_WORK TO BE COMPLETED_:
Each entry below must be repeated word for word.

(Extracted data entries)

.....

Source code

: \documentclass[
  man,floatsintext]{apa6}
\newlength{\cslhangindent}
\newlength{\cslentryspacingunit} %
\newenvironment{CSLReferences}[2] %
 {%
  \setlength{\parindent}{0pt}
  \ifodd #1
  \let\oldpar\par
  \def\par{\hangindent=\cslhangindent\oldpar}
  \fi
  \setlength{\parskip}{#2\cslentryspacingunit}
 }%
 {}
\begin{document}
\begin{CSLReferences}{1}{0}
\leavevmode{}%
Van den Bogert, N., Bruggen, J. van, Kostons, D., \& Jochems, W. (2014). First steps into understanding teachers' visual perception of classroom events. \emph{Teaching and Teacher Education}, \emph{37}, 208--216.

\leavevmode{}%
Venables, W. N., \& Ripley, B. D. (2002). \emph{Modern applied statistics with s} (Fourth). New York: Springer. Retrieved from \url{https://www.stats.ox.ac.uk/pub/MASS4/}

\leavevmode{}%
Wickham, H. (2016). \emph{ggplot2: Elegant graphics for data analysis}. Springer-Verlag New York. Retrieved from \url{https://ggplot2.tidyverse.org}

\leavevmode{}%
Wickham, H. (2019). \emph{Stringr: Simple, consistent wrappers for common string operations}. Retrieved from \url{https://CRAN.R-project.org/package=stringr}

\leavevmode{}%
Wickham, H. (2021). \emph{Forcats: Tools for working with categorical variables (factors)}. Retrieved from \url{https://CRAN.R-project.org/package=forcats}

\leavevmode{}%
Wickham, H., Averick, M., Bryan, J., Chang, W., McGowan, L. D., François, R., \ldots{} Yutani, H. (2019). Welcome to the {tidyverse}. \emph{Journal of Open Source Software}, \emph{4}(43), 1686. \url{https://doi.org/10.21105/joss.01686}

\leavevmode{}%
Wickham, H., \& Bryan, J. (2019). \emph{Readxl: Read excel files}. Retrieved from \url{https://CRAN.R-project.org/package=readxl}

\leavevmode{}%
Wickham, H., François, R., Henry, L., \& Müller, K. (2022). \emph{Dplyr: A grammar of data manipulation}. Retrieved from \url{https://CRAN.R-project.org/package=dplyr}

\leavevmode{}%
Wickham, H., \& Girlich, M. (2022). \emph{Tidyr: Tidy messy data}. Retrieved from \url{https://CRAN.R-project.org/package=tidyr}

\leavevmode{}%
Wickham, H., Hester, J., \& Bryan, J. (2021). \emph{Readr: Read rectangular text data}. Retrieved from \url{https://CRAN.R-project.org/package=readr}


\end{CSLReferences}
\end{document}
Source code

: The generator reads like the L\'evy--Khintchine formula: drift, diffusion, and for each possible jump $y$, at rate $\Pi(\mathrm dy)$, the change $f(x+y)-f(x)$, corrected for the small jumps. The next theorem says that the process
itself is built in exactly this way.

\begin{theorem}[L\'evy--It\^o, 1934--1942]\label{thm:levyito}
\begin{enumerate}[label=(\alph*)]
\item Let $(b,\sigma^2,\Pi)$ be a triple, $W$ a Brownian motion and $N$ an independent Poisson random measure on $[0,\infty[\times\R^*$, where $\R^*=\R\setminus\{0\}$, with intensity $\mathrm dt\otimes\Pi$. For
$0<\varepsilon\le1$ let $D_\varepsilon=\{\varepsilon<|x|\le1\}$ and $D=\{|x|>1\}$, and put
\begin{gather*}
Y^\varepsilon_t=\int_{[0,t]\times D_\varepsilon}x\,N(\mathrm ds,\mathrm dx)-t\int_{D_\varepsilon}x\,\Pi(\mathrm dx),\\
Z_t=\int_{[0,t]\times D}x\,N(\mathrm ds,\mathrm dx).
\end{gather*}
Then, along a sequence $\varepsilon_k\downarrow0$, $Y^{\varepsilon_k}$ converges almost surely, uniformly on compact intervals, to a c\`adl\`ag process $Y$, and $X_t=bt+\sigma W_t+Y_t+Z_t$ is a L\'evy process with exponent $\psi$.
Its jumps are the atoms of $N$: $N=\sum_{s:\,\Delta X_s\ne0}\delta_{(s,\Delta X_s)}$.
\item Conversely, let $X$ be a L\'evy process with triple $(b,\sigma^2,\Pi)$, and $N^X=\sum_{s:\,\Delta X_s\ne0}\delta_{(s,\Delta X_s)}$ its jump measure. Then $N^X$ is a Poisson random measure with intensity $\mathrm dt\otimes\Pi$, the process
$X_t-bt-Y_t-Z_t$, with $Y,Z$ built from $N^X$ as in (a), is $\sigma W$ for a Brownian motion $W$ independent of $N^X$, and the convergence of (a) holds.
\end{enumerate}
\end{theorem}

.....

_SOLUTION TO THE PROBLEM_:
Source code

: \documentclass[
  man,floatsintext]{apa6}
\newlength{\cslhangindent}
\newlength{\cslentryspacingunit} %
\newenvironment{CSLReferences}[2] %
 {%
  \setlength{\parindent}{0pt}
  \ifodd #1
  \let\oldpar\par
  \def\par{\hangindent=\cslhangindent\oldpar}
  \fi
  \setlength{\parskip}{#2\cslentryspacingunit}
 }%
 {}
\begin{document}
\begin{CSLReferences}{1}{0}
\leavevmode{}%
Van den Bogert, N., Bruggen, J. van, Kostons, D., \& Jochems, W. (2014). First steps into understanding teachers' visual perception of classroom events. \emph{Teaching and Teacher Education}, \emph{37}, 208--216.

\leavevmode{}%
Venables, W. N., \& Ripley, B. D. (2002). \emph{Modern applied statistics with s} (Fourth). New York: Springer. Retrieved from \url{https://www.stats.ox.ac.uk/pub/MASS4/}

\leavevmode{}%
Wickham, H. (2016). \emph{ggplot2: Elegant graphics for data analysis}. Springer-Verlag New York. Retrieved from \url{https://ggplot2.tidyverse.org}

\leavevmode{}%
Wickham, H. (2019). \emph{Stringr: Simple, consistent wrappers for common string operations}. Retrieved from \url{https://CRAN.R-project.org/package=stringr}

\leavevmode{}%
Wickham, H. (2021). \emph{Forcats: Tools for working with categorical variables (factors)}. Retrieved from \url{https://CRAN.R-project.org/package=forcats}

\leavevmode{}%
Wickham, H., Averick, M., Bryan, J., Chang, W., McGowan, L. D., François, R., \ldots{} Yutani, H. (2019). Welcome to the {tidyverse}. \emph{Journal of Open Source Software}, \emph{4}(43), 1686. \url{https://doi.org/10.21105/joss.01686}

\leavevmode{}%
Wickham, H., \& Bryan, J. (2019). \emph{Readxl: Read excel files}. Retrieved from \url{https://CRAN.R-project.org/package=readxl}

\leavevmode{}%
Wickham, H., François, R., Henry, L., \& Müller, K. (2022). \emph{Dplyr: A grammar of data manipulation}. Retrieved from \url{https://CRAN.R-project.org/package=dplyr}

\leavevmode{}%
Wickham, H., \& Girlich, M. (2022). \emph{Tidyr: Tidy messy data}. Retrieved from \url{https://CRAN.R-project.org/package=tidyr}

\leavevmode{}%
Wickham, H., Hester, J., \& Bryan, J. (2021). \emph{Readr: Read rectangular text data}. Retrieved from \url{https://CRAN.R-project.org/package=readr}


\end{CSLReferences}
\end{document}
Source code

: The generator reads like the L\'evy--Khintchine formula: drift, diffusion, and for each possible jump $y$, at rate $\Pi(\mathrm dy)$, the change $f(x+y)-f(x)$, corrected for the small jumps. The next theorem says that the process
itself is built in exactly this way.

\begin{theorem}[L\'evy--It\^o, 1934--1942]\label{thm:levyito}
\begin{enumerate}[label=(\alph*)]
\item Let $(b,\sigma^2,\Pi)$ be a triple, $W$ a Brownian motion and $N$ an independent Poisson random measure on $[0,\infty[\times\R^*$, where $\R^*=\R\setminus\{0\}$, with intensity $\mathrm dt\otimes\Pi$. For
$0<\varepsilon\le1$ let $D_\varepsilon=\{\varepsilon<|x|\le1\}$ and $D=\{|x|>1\}$, and put
\begin{gather*}
Y^\varepsilon_t=\int_{[0,t]\times D_\varepsilon}x\,N(\mathrm ds,\mathrm dx)-t\int_{D_\varepsilon}x\,\Pi(\mathrm dx),\\
Z_t=\int_{[0,t]\times D}x\,N(\mathrm ds,\mathrm dx).
\end{gather*}
Then, along a sequence $\varepsilon_k\downarrow0$, $Y^{\varepsilon_k}$ converges almost surely, uniformly on compact intervals, to a c\`adl\`ag process $Y$, and $X_t=bt+\sigma W_t+Y_t+Z_t$ is a L\'evy process with exponent $\psi$.
Its jumps are the atoms of $N$: $N=\sum_{s:\,\Delta X_s\ne0}\delta_{(s,\Delta X_s)}$.
\item Conversely, let $X$ be a L\'evy process with triple $(b,\sigma^2,\Pi)$, and $N^X=\sum_{s:\,\Delta X_s\ne0}\delta_{(s,\Delta X_s)}$ its jump measure. Then $N^X$ is a Poisson random measure with intensity $\mathrm dt\otimes\Pi$, the process
$X_t-bt-Y_t-Z_t$, with $Y,Z$ built from $N^X$ as in (a), is $\sigma W$ for a Brownian motion $W$ independent of $N^X$, and the convergence of (a) holds.
\end{enumerate}
\end{theorem}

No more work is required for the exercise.